Breaking up with someone you love is all sorts of agony. After so many years of living a life and contemplating a future together, it feels like being an accomplice in some great crime committed against yourself, your life, and the person you care most about in the world. Managing to actually make the decision to end the relationship in the first place is enough to drive a person to the deepest depths of despair. It is a special sort of cruelty that this decision, supposedly made for the happiness of the two people you care most about, feels so incredibly horrible. And scary- boy is it scary. You wonder how the hell you will manage to survive without your best friend, your rock, your everything- by your side.


After making that courageous and difficult decision, there is no solace or comfort to be found. The pain doesn’t stop. Intense loneliness follows immediately after saying goodbye. In a single painful moment, after years of togetherness, you lose the one person you most want to be with when you are in pain. All around you are the remnants of a life you built together. A blanket he made that says “I love you.” Photos and souvenirs from trips and memories together. The wallpaper on your phone (I just barely changed it). Even the songs on the radio remind you of the life you had. You struggle to fall asleep alone. You wake to no “good mornings.” And all you want to do is text him to see how his day went or hear his voice because you know just the sound of it will make you feel less lonely. It seems so justifiable given the pain, but you know that once the conversation is over, you will find yourself alone, re-living the break up again.

In the immediate aftermath of the break up, I wrote a post about how I felt like I was leaving behind so much good. The problem is, I don’t want to give all that up (Let's be real, I couldn’t even bring myself to change the wallpaper on my phone!). Lately though, I’m coming around to this idea that actually, I don’t need to leave behind anything at all. I can keep all that was good and still change the wallpaper.

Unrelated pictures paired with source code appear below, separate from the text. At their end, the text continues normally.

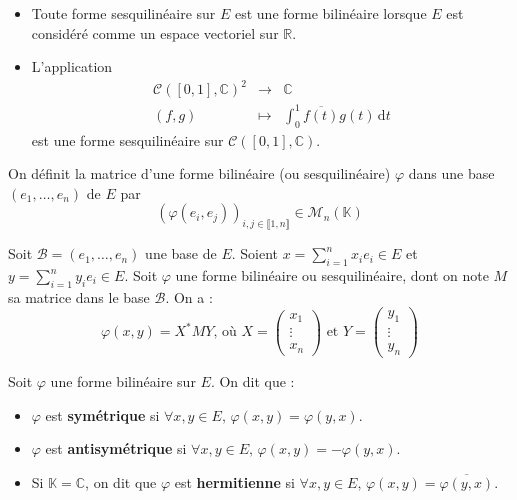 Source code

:  \begin{example}
    \begin{itemize}
      \item Toute forme sesquilinéaire sur $E$ est une forme bilinéaire lorsque $E$ est considéré comme un espace vectoriel sur $\mathbb{R}$.
      \item L'application
      \[
        \begin{array}{ccc}
          \mathcal{C}([0,1], \mathbb{C})^2 &\rightarrow& \mathbb{C} \\
          (f,g) &\mapsto& \int_0^1 \overline{f(t)} g(t) \, \mathrm{d}t
        \end{array}
      \]
      est une forme sesquilinéaire sur $\mathcal{C}([0,1], \mathbb{C})$.
    \end{itemize}
  \end{example}

  \begin{definition}
    On définit la matrice d'une forme bilinéaire (ou sesquilinéaire) $\varphi$ dans une base $(e_1, \dots, e_n)$ de $E$ par
    \[ (\varphi(e_i, e_j))_{i, j \in \llbracket 1, n \rrbracket} \in \mathcal{M}_n(\mathbb{K}) \]
  \end{definition}

  \begin{remark}
    Soit $\mathcal{B} = (e_1, \dots, e_n)$ une base de $E$. Soient $x = \sum_{i=1}^{n} x_i e_i \in E$ et $y = \sum_{i=1}^{n} y_i e_i \in E$. Soit $\varphi$ une forme bilinéaire ou sesquilinéaire, dont on note $M$ sa matrice dans le base $\mathcal{B}$. On a :
    \[ \varphi(x,y) = X^* M Y \text{, où } X = \begin{pmatrix} x_1 \\ \vdots \\ x_n \end{pmatrix} \text{ et } Y = \begin{pmatrix} y_1 \\ \vdots \\ y_n \end{pmatrix} \]
  \end{remark}

  \begin{definition}
    Soit $\varphi$ une forme bilinéaire sur $E$. On dit que :
    \begin{itemize}
      \item $\varphi$ est \textbf{symétrique} si $\forall x, y \in E, \, \varphi(x,y) = \varphi(y,x)$.
      \item $\varphi$ est \textbf{antisymétrique} si $\forall x, y \in E, \, \varphi(x,y) = -\varphi(y,x)$.
      \item Si $\mathbb{K} = \mathbb{C}$, on dit que $\varphi$ est \textbf{hermitienne} si $\forall x, y \in E, \, \varphi(x,y) = \overline{\varphi(y,x)}$.
    \end{itemize}
  \end{definition}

I’ve always loved the story of Peter Pan. It has always felt significant to me ever since I was young. There is a scene in Peter Pan where Wendy has decided she needs to leave Neverland and grow up. Peter is absolutely devastated by grief. We witness his denial, anger, bargaining, depression, and ultimate acceptance of his loss. It doesn’t help that his family of lost boys leaves with his Wendy.



At the climax of the film, when complete and utter doom seems unavoidable, and death is soon upon them all, Wendy has a chance to say her goodbye to Peter. She gets close to Peter’s ear and whispers, “This belongs to you, and always will.” She then takes his face in her hands and kisses him. This act completely changes their fate and they defeat Hook and fly to the stars for their proper goodbye. But Wendy still goes home, and Peter still returns to Neverland and they go on to live out their lives without the other. Before Peter leaves, Wendy asks, “you won’t forget me, will you?” to which Peter responds, “Me? Forget? Never.” And away he goes.

I’ve often thought about that kiss and how it might be representative of love. Peter and Wendy had their “awfully big adventure.” Falling in love is just that. Adventures don’t always go as planned. There is always risk and uncertainty involved. I risked falling in love with Sean, and it was an awfully big adventure- one I will never forget.

I don't believe love is a limited resource of the heart. I don’t need to burry it or “leave it behind.” In, The Fault in Our Stars, there is a discussion about how there are infinite numbers between 0 and 1. There is 0 and 0.0001 and 0.00011 and so on and so forth forever. There is an infinity even between two small numbers. Sean and I shared 3 1/2 years. Our life together was a little infinity. I am beginning to see that even though our big adventure together came to an end, our little infinity and the love I shared with Sean belongs to him, and always will. And that’s okay.